Don't forget to look down and admire the amazing insects while on safari...
Millipedes and Centipedes are long and obviously segmented, and most notable for having lots and lots of little legs. The main physical difference between the two groups is that millipedes appear to have two legs per segment, while centipedes have one. In terms of behaviour, millipedes are generally slower, and feed on decaying vegetation. while centipedes are usually much faster, and tend to predate on other invertebrates. The latter can have painful bites, while the former have chemical defences. Millipedes tend to roll into a defensive ball when touched; centipedes shouldn't be touched!
A biologist who specialises in millipedes is known as a diplopodologist - but don't say that to their face!
Upon closer inspection, millipedes appear to have two legs per segment.
When harassed (or touched by the author), they tend to curl up.
Found all around the world except for Antarctica.
Crickets mostly found in Africa and Madagascar.
Brachytrupes membranaceus, 'Giant Burrowing Cricket', 'Tobacco Cricket'. Thick-set. Coloured light brown with dark brown markings. Nocturnal and lives in a burrow which it digs and stores it's plant food. Has a very loud piercing call. The second common name comes from habit of feeding on cultivated tobacco plants, although they are recorded feeding on many other plants.

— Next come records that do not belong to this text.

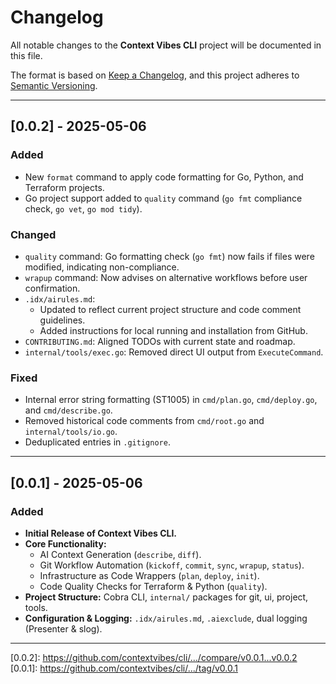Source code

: # Changelog

All notable changes to the **Context Vibes CLI** project will be documented in this file.

The format is based on [Keep a Changelog](https://keepachangelog.com/en/1.0.0/),
and this project adheres to [Semantic Versioning](https://semver.org/spec/v2.0.0.html).

---

## [0.0.2] - 2025-05-06

### Added

*   New `format` command to apply code formatting for Go, Python, and Terraform projects.
*   Go project support added to `quality` command (`go fmt` compliance check, `go vet`, `go mod tidy`).

### Changed

*   `quality` command: Go formatting check (`go fmt`) now fails if files were modified, indicating non-compliance.
*   `wrapup` command: Now advises on alternative workflows before user confirmation.
*   `.idx/airules.md`:
    *   Updated to reflect current project structure and code comment guidelines.
    *   Added instructions for local running and installation from GitHub.
*   `CONTRIBUTING.md`: Aligned TODOs with current state and roadmap.
*   `internal/tools/exec.go`: Removed direct UI output from `ExecuteCommand`.

### Fixed

*   Internal error string formatting (ST1005) in `cmd/plan.go`, `cmd/deploy.go`, and `cmd/describe.go`.
*   Removed historical code comments from `cmd/root.go` and `internal/tools/io.go`.
*   Deduplicated entries in `.gitignore`.

---

## [0.0.1] - 2025-05-06

### Added

*   **Initial Release of Context Vibes CLI.**
*   **Core Functionality:**
    *   AI Context Generation (`describe`, `diff`).
    *   Git Workflow Automation (`kickoff`, `commit`, `sync`, `wrapup`, `status`).
    *   Infrastructure as Code Wrappers (`plan`, `deploy`, `init`).
    *   Code Quality Checks for Terraform & Python (`quality`).
*   **Project Structure:** Cobra CLI, `internal/` packages for git, ui, project, tools.
*   **Configuration & Logging:** `.idx/airules.md`, `.aiexclude`, dual logging (Presenter & slog).

---

<!--
Link Definitions - Add the new one when tagging
-->
[0.0.2]: https://github.com/contextvibes/cli/.../compare/v0.0.1...v0.0.2 <!-- Adjust URL and tags -->
[0.0.1]: https://github.com/contextvibes/cli/.../tag/v0.0.1 <!-- Adjust URL and tag path -->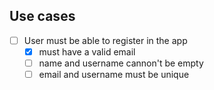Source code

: ## Use cases

- [ ] User must be able to register in the app
  - [x] must have a valid email
  - [ ] name and username cannon't be empty
  - [ ] email and username must be unique
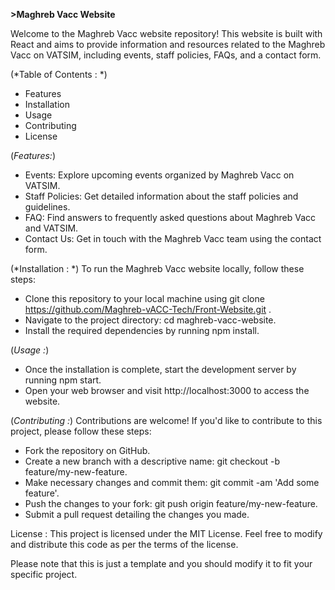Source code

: <b>>Maghreb Vacc Website</b> <b></b>

Welcome to the Maghreb Vacc website repository! This website is built with React and aims to provide information and resources related to the Maghreb Vacc on VATSIM, including events, staff policies, FAQs, and a contact form.

(*Table of Contents : *)

 - Features
 - Installation
 - Usage
 - Contributing
 - License


(*Features:*)

 - Events: Explore upcoming events organized by Maghreb Vacc on VATSIM.
 - Staff Policies: Get detailed information about the staff policies and guidelines.
 - FAQ: Find answers to frequently asked questions about Maghreb Vacc and VATSIM.
 - Contact Us: Get in touch with the Maghreb Vacc team using the contact form.
   
(*Installation : *)
  To run the Maghreb Vacc website locally, follow these steps:

 - Clone this repository to your local machine using git clone https://github.com/Maghreb-vACC-Tech/Front-Website.git .
 - Navigate to the project directory: cd maghreb-vacc-website.
 - Install the required dependencies by running npm install.
   
(*Usage :*)
 - Once the installation is complete, start the development server by running npm start.
 - Open your web browser and visit http://localhost:3000 to access the website.
   
(*Contributing :*)
  Contributions are welcome! If you'd like to contribute to this project, please follow these steps:

 - Fork the repository on GitHub.
 - Create a new branch with a descriptive name: git checkout -b feature/my-new-feature.
 - Make necessary changes and commit them: git commit -am 'Add some feature'.
 - Push the changes to your fork: git push origin feature/my-new-feature.
 - Submit a pull request detailing the changes you made.
   
License :
This project is licensed under the MIT License. Feel free to modify and distribute this code as per the terms of the license.

Please note that this is just a template and you should modify it to fit your specific project.

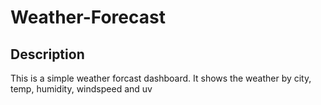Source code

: # Weather-Forecast
## Description
This is a simple weather forcast dashboard.
It shows the weather by city, temp, humidity, windspeed and uv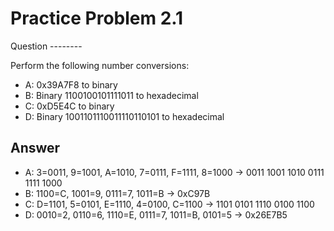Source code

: Practice Problem 2.1
====================


Question
-------- 

Perform the following number conversions:

 * A: 0x39A7F8 to binary
 * B: Binary 1100100101111011 to hexadecimal
 * C: 0xD5E4C to binary
 * D: Binary 1001101110011110110101 to hexadecimal
 

Answer
------

 * A: 3=0011, 9=1001, A=1010, 7=0111, F=1111, 8=1000 -> 0011 1001 1010 0111 1111 1000
 * B: 1100=C, 1001=9, 0111=7, 1011=B                 -> 0xC97B
 * C: D=1101, 5=0101, E=1110, 4=0100, C=1100         -> 1101 0101 1110 0100 1100
 * D: 0010=2, 0110=6, 1110=E, 0111=7, 1011=B, 0101=5 -> 0x26E7B5
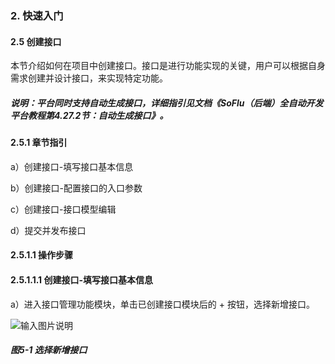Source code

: ### 2. 快速入门

#### 2.5 创建接口

本节介绍如何在项目中创建接口。接口是进行功能实现的关键，用户可以根据自身需求创建并设计接口，来实现特定功能。

##### 说明：平台同时支持自动生成接口，详细指引见文档《SoFlu（后端）全自动开发平台教程第4.27.2节：自动生成接口》。

#### 2.5.1 章节指引

a）创建接口-填写接口基本信息

b）创建接口-配置接口的入口参数

c）创建接口-接口模型编辑

d）提交并发布接口

#### 2.5.1.1 操作步骤

#### 2.5.1.1.1 创建接口-填写接口基本信息

a）进入接口管理功能模块，单击已创建接口模块后的 + 按钮，选择新增接口。

![输入图片说明](../../../images/SoFlu%EF%BC%88%E5%90%8E%E7%AB%AF%EF%BC%89%E5%BC%80%E5%8F%91%E5%B9%B3%E5%8F%B0/1.%20%E6%9C%80%E6%96%B0%E7%89%88%E6%9C%AC%20-%20%E6%9B%B4%E6%96%B0%E6%97%A5%E6%9C%9F%20-%202022.10.08/2.%20%E5%BF%AB%E9%80%9F%E5%85%A5%E9%97%A8/5-1.png)

##### 图5-1 选择新增接口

While Dung Beetles occur on all continents except or Antartica, they are probably most famous in Africa. Here, species can often be seen rolling large balls of dung around the savanna, particularly noticeable when they cross the roads in game parks. They bury the dung underground and after mating the female will lay her eggs inside the faeces. The growing beetles feed on the dung, which provide all their nutrients and water. On the way to use the dung for their young, the adults determinedly roll their balls in as direct line as they can, which leads them to rolling them over all sorts of obstacles. Some species will stop and climb on top of the dung to orientate themselves, while other species use the stars to navigate, apparently even using the Milky Way specifically. There are other less obvious species of Dung Beetle that are not 'rollers', but 'tunnellers' and 'dwellers', these tend to dig into and live n the dung where they found it.
Pachylomerus femoralis, 'Flattened Giant Dung Beetle'.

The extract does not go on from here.